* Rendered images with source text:
******************************

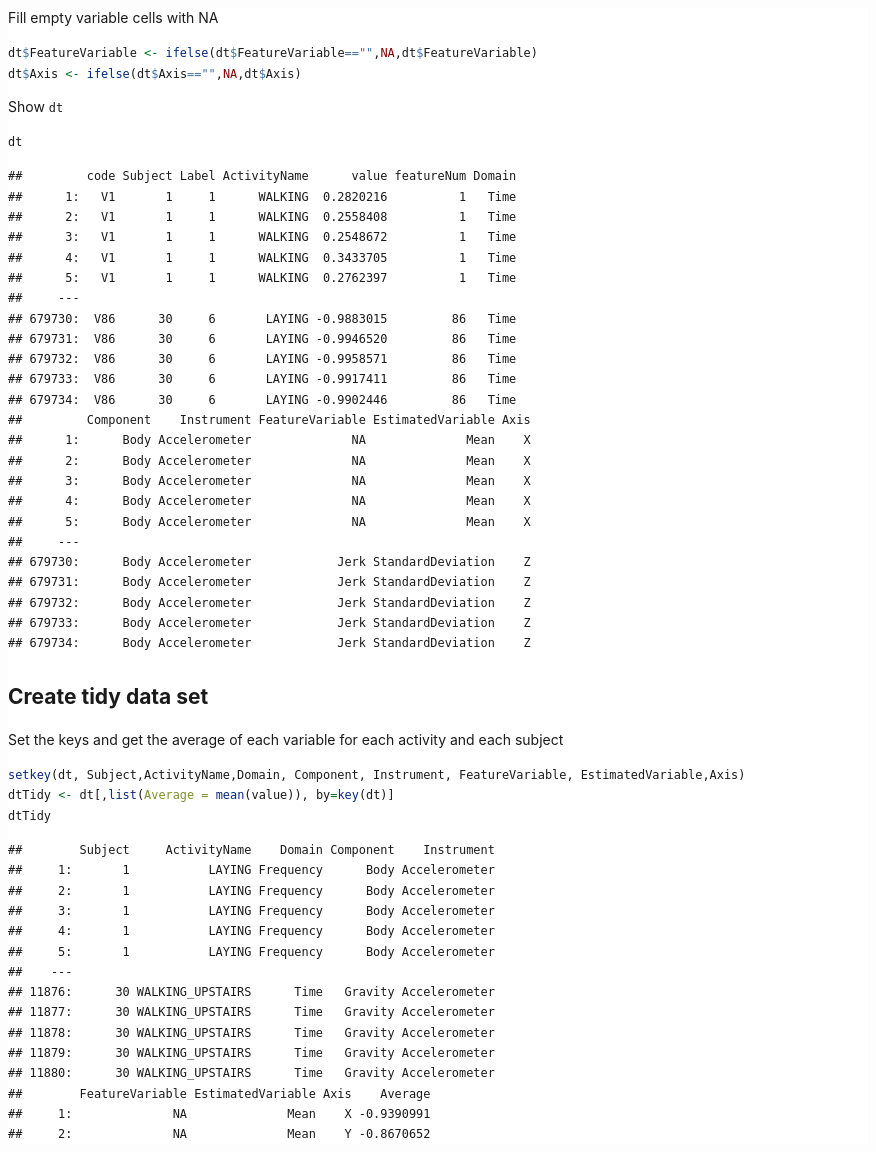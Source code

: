 Fill empty variable cells with NA


```r
dt$FeatureVariable <- ifelse(dt$FeatureVariable=="",NA,dt$FeatureVariable)
dt$Axis <- ifelse(dt$Axis=="",NA,dt$Axis)
```

Show `dt`


```r
dt
```

```
##         code Subject Label ActivityName      value featureNum Domain
##      1:   V1       1     1      WALKING  0.2820216          1   Time
##      2:   V1       1     1      WALKING  0.2558408          1   Time
##      3:   V1       1     1      WALKING  0.2548672          1   Time
##      4:   V1       1     1      WALKING  0.3433705          1   Time
##      5:   V1       1     1      WALKING  0.2762397          1   Time
##     ---                                                             
## 679730:  V86      30     6       LAYING -0.9883015         86   Time
## 679731:  V86      30     6       LAYING -0.9946520         86   Time
## 679732:  V86      30     6       LAYING -0.9958571         86   Time
## 679733:  V86      30     6       LAYING -0.9917411         86   Time
## 679734:  V86      30     6       LAYING -0.9902446         86   Time
##         Component    Instrument FeatureVariable EstimatedVariable Axis
##      1:      Body Accelerometer              NA              Mean    X
##      2:      Body Accelerometer              NA              Mean    X
##      3:      Body Accelerometer              NA              Mean    X
##      4:      Body Accelerometer              NA              Mean    X
##      5:      Body Accelerometer              NA              Mean    X
##     ---                                                               
## 679730:      Body Accelerometer            Jerk StandardDeviation    Z
## 679731:      Body Accelerometer            Jerk StandardDeviation    Z
## 679732:      Body Accelerometer            Jerk StandardDeviation    Z
## 679733:      Body Accelerometer            Jerk StandardDeviation    Z
## 679734:      Body Accelerometer            Jerk StandardDeviation    Z
```

Create tidy data set
--------------------
Set the keys  and get the average of each variable for each activity and each subject


```r
setkey(dt, Subject,ActivityName,Domain, Component, Instrument, FeatureVariable, EstimatedVariable,Axis)
dtTidy <- dt[,list(Average = mean(value)), by=key(dt)]
dtTidy
```

```
##        Subject     ActivityName    Domain Component    Instrument
##     1:       1           LAYING Frequency      Body Accelerometer
##     2:       1           LAYING Frequency      Body Accelerometer
##     3:       1           LAYING Frequency      Body Accelerometer
##     4:       1           LAYING Frequency      Body Accelerometer
##     5:       1           LAYING Frequency      Body Accelerometer
##    ---                                                           
## 11876:      30 WALKING_UPSTAIRS      Time   Gravity Accelerometer
## 11877:      30 WALKING_UPSTAIRS      Time   Gravity Accelerometer
## 11878:      30 WALKING_UPSTAIRS      Time   Gravity Accelerometer
## 11879:      30 WALKING_UPSTAIRS      Time   Gravity Accelerometer
## 11880:      30 WALKING_UPSTAIRS      Time   Gravity Accelerometer
##        FeatureVariable EstimatedVariable Axis    Average
##     1:              NA              Mean    X -0.9390991
##     2:              NA              Mean    Y -0.8670652
```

******************************

* Task to carry out:
Each line in the data that holds the string "LAYING" needs to be copied.

* Response:
## 679730:  V86      30     6       LAYING -0.9883015         86   Time
## 679731:  V86      30     6       LAYING -0.9946520         86   Time
## 679732:  V86      30     6       LAYING -0.9958571         86   Time
## 679733:  V86      30     6       LAYING -0.9917411         86   Time
## 679734:  V86      30     6       LAYING -0.9902446         86   Time
##     1:       1           LAYING Frequency      Body Accelerometer
##     2:       1           LAYING Frequency      Body Accelerometer
##     3:       1           LAYING Frequency      Body Accelerometer
##     4:       1           LAYING Frequency      Body Accelerometer
##     5:       1           LAYING Frequency      Body Accelerometer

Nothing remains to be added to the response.